The cult of celebrity can work both ways, and too often campaigns end up as cults of infamy – individual business men and politicians (often also male) become the target instead of the underlying system. The problems I see with this are perhaps 3 fold:
First, politically, it makes no sense to vilify one person when a systematic analysis of the situation would point to deeper issues – power, privilege and greed.
Second, because people have a habit of moving on and being replaced. Just as a rebranding can be used to outmanoeuvre campaigners, so can a change of head-honcho – with equally surface level effects. The campaign must begin a complete bottom-up redesign.
And third, and perhaps most important of all, you risk some pretty nasty long term effects on a personal level. As campaigners, we are motivated by a mix of love and rage – sometimes termed righteous anger – but over time, often the first thing to go is the love, and then we are reduced purely to anger. When you stop lying awake at night out of concern for others, and start being awake at night out of rage at an individual, something has gone wrong.

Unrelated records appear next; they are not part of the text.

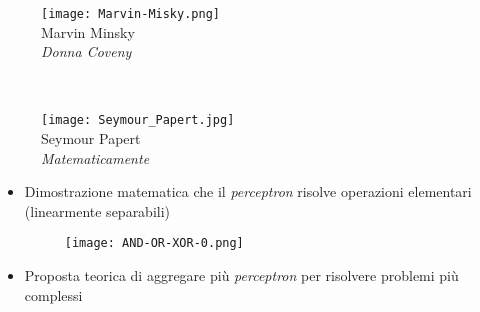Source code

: \begin{frame}[t,fragile]
{{\begin{minipage}[t]{\textwidth}
\begin{minipage}[t]{0.3\textwidth}
\begin{minipage}[t]{\textwidth}
\begin{figure}[ht]
					\texttt{[image: Marvin-Misky.png]}
					{\tiny\\Marvin Minsky\\\vspace*{-4pt}\textit{\textcopyright Donna Coveny}}
				\end{figure}
			\end{minipage}
			\\
			\begin{minipage}[t]{\textwidth}
				\begin{figure}[ht]
					\texttt{[image: Seymour\_Papert.jpg]}
					{\tiny\\Seymour Papert\\\vspace*{-4pt}\textit{\textcopyright Matematicamente}}
				\end{figure}
			\end{minipage}
		\end{minipage}
		\hfill
		\begin{minipage}[t]{0.65\textwidth}
			\begin{itemize}[leftmargin=0pt,align=right]
			\item[\alert{\faHandORight}] Dimostrazione matematica che il \textit{perceptron} risolve operazioni elementari (\alert{linearmente separabili})
			\begin{figure}[ht]
				\texttt{[image: AND-OR-XOR-0.png]}
			\end{figure}
			\item[\alert{\faHandORight}] Proposta teorica di \alert{aggregare più \textit{perceptron}} per risolvere problemi più complessi
		\end{itemize}
		\end{minipage}
	\end{minipage}
	}
	}
\end{frame}
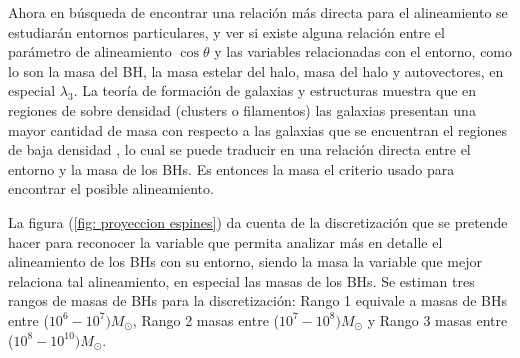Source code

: Ahora en búsqueda de encontrar una relación más directa para el alineamiento se estudiarán entornos particulares, y ver si existe alguna relación entre el parámetro de alineamiento $\cos\theta$ y las variables relacionadas con el entorno, como lo son la masa del BH, la masa estelar del halo, masa del halo y autovectores, en especial $\lambda_{3}$. La teoría de formación de galaxias y estructuras muestra que en regiones de sobre densidad (clusters o filamentos) las galaxias presentan una mayor cantidad de masa  con respecto a las galaxias que se encuentran el regiones de baja densidad  \cite{zhao2015}, lo cual se puede traducir en una relación directa entre el entorno y la masa de los BHs. Es entonces la masa el criterio usado para encontrar el posible alineamiento. 

La figura (\ref{fig: proyeccion espines}) da cuenta de la discretización que se pretende hacer para reconocer la variable que permita analizar más en detalle el alineamiento de los BHs con su entorno,  
siendo la masa la variable que mejor relaciona tal alineamiento, en especial las masas de los BHs.
Se estiman tres rangos de masas de BHs para la discretización: Rango 1 equivale a masas de BHs entre ($10^6-10^7)M_{\odot}$, Rango 2 masas entre ($10^7-10^8)M_{\odot}$ y Rango 3 masas entre ($10^8-10^10)M_{\odot}$. 



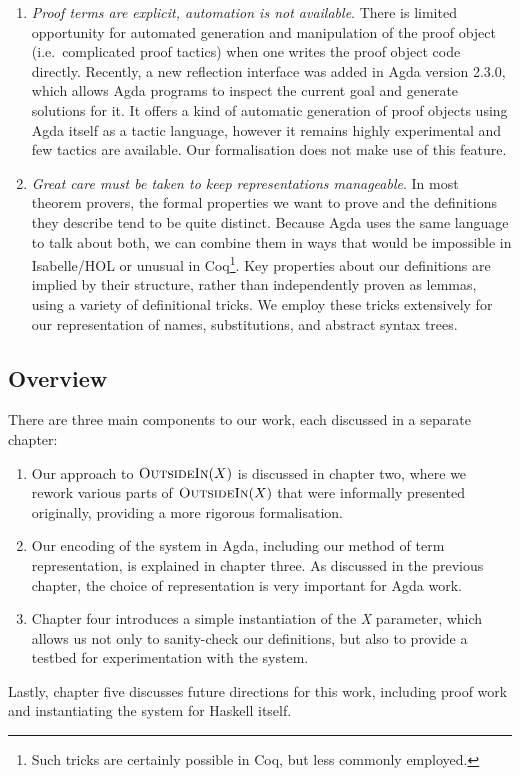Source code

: \documentclass[a4paper]{jfp}
\newcommand{\outsidein}{\textsc{OutsideIn}(X)}
\begin{document}
\begin{enumerate}
   \item \emph{Proof terms are explicit, automation is not available}. There is limited opportunity for automated generation and manipulation of the
      proof object (i.e.\ complicated proof tactics) when one writes the proof object code directly. Recently, a new reflection interface was added in
      Agda version 2.3.0, which allows Agda programs to inspect the current goal and generate solutions for it. It offers a kind of automatic
      generation of proof objects using Agda itself as a tactic language, however it remains highly experimental and few tactics are available. Our
      formalisation does not make use of this feature.

   \item \emph{Great care must be taken to keep representations manageable}. In most theorem provers, the formal properties we want to prove and the
      definitions they describe tend to be quite distinct. Because Agda uses the same language to talk about both, we can combine them in ways that
      would be impossible in Isabelle/HOL or unusual in Coq\footnote{Such tricks are certainly possible in Coq, but less commonly employed.}. Key
      properties about our definitions are implied by their structure, rather than independently proven as lemmas, using a variety of definitional
      tricks. We employ these tricks extensively for our representation of names, substitutions, and abstract syntax trees. 

\end{enumerate}

\pagebreak

\subsection{Overview}

There are three main components to our work, each discussed in a separate chapter:
\begin{enumerate}
      \item Our approach to $\outsidein$ is discussed in chapter two, where we rework various parts of $\outsidein$ that were informally presented originally,
providing a more rigorous formalisation. 
      \item Our encoding of the system in Agda, including our method of term representation, is explained in chapter three. As discussed in the
         previous chapter, the choice of representation is very important for Agda work.
      \item Chapter four introduces a simple instantiation of the \emph{X} parameter, which allows us not only to sanity-check our definitions, but also to
         provide a testbed for experimentation with the system. 
   \end{enumerate}         
Lastly, chapter five discusses future directions for this work, including proof work and instantiating the system for Haskell itself.
\end{document}
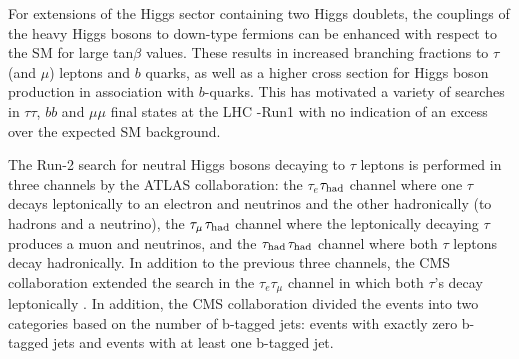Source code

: For extensions of the Higgs sector containing two Higgs doublets, the couplings of the heavy Higgs bosons to down-type fermions can be enhanced with respect to the SM for large tan$\beta$ values.  These results in increased branching fractions to $\tau$ (and $\mu$) leptons and $b$ quarks, as well as a higher cross section for Higgs boson production in association with $b$-quarks. This has motivated a variety of searches in $\tau\tau$, $bb$ and $\mu\mu$ final states at the LHC -Run1 \cite{Hmumu_ref_CMS,Hbb_ref_CMS,Aad:2014vgg,Aad:2012cfr,Aad:2011rv} with no indication of an excess over the expected SM background.


The Run-2 search for neutral Higgs bosons decaying to $\tau$ leptons  is performed in three channels by the  ATLAS collaboration\cite{ATLAS-CONF-2015-061}: the $\tau_{e}$$\tau_{\rm had}$ channel where one $\tau$ decays leptonically to an electron and neutrinos and the
other hadronically (to hadrons and a neutrino),  
the $\tau_{\rm \mu}$$\tau_{\rm had}$ channel where the leptonically decaying $\tau$ produces a muon and neutrinos,  and  the  $\tau_{\rm had}$$\tau_{\rm had}$ channel where both $\tau$ leptons decay hadronically. 
In addition to the previous three channels, the CMS collaboration extended the search in the $\tau_{e}\tau_{\mu}$ channel  in which both  $\tau$'s decay leptonically \cite{CMS:2016pkt}.
In addition, the CMS collaboration divided the events into two categories based on the number of b-tagged jets: events with  exactly zero b-tagged jets and events with at least one b-tagged jet.

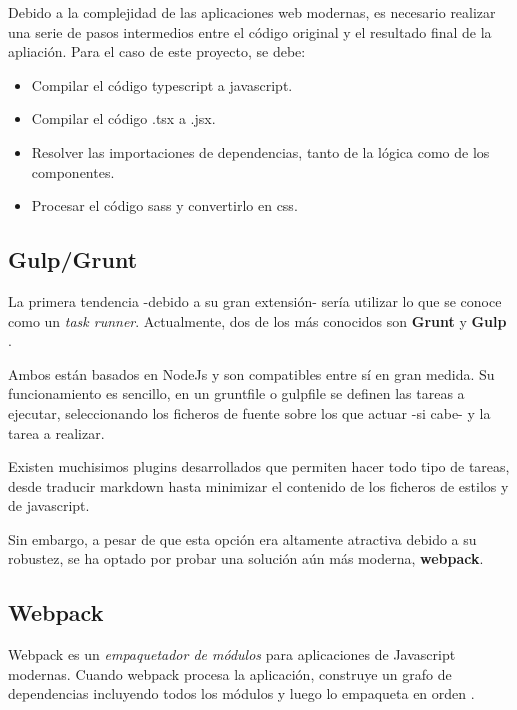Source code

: Debido a la complejidad de las aplicaciones web modernas, es necesario 
realizar una serie de pasos intermedios entre el código original y 
el resultado final de la apliación. Para el caso de este proyecto, se debe:

\begin{itemize}

\item Compilar el código typescript a javascript.

\item Compilar el código .tsx a .jsx.

\item Resolver las importaciones de dependencias, tanto de la lógica
como de los componentes.

\item Procesar el código sass y convertirlo en css.

\end{itemize}

\subsection{Gulp/Grunt}

La primera tendencia -debido a su gran extensión- sería utilizar 
lo que se conoce como un \textit{task runner}. Actualmente, dos de los 
más conocidos son \textbf{Grunt} \cite{grunt} y  \textbf{Gulp} \cite{gulp}.

\bigskip
Ambos están basados en NodeJs y son compatibles entre sí en gran medida.
Su funcionamiento es sencillo, en un gruntfile o gulpfile se definen las tareas a
ejecutar, seleccionando los ficheros de fuente sobre los que actuar -si cabe- y la tarea 
a realizar.

\bigskip
Existen muchisimos plugins desarrollados que permiten hacer todo tipo de tareas, desde traducir
markdown hasta minimizar el contenido de los ficheros de estilos y de javascript.

\bigskip
Sin embargo, a pesar de que esta opción era altamente atractiva debido 
a su robustez, se ha optado por probar una solución aún más moderna, \textbf{webpack}.

\subsection{Webpack}

Webpack es un \textit{empaquetador de módulos} para aplicaciones de Javascript modernas.
Cuando webpack procesa la aplicación, construye un grafo de dependencias
incluyendo todos los módulos y luego lo empaqueta en orden \cite{webpack}.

Stop the War Coalition have made a rod for their own backs by focusing so closely on Blair and Bush that it is hard to connect the wars to Cameron and Obama. At the same time, there is a risk that the anti-cuts campaign could be tied too closely to images of Cameron to ensure that the same campaign can continue once the Conservatives are removed from office and the task of rebuilding the social safety net and collective services takes over.
I really don’t struggle to forgive people who have personally aggrieved me. But to find the ability to forgive someone like Tony Blair takes a huge amount of resolve. The hatred may not be sustainable and may damage our capacity to act out of love and concern, but the forgiveness – essentially the letting go – doesn’t happen either, so a sense of burn-out takes over.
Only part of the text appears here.